## Description of the task
Each line of the records that holds "mathbf" should be shown in full.

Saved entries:
Start of Block

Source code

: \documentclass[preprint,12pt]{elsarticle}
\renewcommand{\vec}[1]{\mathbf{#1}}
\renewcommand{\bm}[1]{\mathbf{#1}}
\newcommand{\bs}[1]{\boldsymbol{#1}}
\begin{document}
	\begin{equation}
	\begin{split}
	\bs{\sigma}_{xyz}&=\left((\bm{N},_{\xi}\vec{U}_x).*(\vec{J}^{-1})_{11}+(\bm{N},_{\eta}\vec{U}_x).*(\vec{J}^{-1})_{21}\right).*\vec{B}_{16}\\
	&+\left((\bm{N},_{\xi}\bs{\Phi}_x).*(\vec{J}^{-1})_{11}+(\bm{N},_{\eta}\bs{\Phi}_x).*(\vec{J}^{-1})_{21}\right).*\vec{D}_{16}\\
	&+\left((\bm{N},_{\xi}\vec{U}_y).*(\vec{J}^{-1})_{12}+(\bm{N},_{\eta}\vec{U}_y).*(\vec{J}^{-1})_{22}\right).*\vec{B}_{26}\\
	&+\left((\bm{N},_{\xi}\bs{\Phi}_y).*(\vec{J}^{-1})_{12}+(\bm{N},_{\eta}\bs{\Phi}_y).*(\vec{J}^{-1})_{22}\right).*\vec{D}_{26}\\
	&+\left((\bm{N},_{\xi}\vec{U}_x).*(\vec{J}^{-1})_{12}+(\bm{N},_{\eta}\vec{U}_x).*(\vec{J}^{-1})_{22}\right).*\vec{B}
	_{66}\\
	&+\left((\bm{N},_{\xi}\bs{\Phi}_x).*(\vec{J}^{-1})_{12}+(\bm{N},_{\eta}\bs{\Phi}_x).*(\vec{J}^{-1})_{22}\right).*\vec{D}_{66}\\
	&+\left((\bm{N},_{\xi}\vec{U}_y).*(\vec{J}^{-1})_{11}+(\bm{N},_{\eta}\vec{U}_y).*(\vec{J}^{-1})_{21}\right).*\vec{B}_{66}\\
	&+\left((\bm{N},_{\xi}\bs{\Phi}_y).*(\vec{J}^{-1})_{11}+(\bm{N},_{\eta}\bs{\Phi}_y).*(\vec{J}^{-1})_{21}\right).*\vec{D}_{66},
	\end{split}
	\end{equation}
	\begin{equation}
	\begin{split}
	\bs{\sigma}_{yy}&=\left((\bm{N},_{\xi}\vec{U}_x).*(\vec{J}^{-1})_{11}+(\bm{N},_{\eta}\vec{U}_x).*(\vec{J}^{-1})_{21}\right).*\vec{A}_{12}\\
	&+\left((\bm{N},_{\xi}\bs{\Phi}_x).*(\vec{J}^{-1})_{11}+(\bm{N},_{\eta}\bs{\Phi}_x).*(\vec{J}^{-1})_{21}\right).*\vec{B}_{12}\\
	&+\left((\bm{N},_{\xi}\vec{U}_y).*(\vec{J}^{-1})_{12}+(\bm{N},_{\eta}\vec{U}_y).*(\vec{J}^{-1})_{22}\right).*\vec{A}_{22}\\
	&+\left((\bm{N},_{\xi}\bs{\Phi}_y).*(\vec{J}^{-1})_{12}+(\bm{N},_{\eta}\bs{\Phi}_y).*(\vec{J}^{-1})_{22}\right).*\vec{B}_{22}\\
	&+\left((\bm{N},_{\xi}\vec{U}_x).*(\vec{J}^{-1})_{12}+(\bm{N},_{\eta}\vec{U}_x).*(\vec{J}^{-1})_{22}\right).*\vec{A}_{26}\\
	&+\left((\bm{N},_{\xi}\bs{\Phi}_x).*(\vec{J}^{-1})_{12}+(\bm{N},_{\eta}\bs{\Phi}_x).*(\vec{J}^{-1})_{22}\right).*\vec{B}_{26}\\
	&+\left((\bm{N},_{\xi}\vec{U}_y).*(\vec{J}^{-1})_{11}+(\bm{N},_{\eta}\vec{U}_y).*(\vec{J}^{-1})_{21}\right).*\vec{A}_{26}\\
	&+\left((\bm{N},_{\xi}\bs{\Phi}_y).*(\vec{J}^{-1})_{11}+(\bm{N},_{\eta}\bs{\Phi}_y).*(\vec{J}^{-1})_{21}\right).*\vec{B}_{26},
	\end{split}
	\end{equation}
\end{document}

End of Block

## Problem solution
\renewcommand{\vec}[1]{\mathbf{#1}}
\renewcommand{\bm}[1]{\mathbf{#1}}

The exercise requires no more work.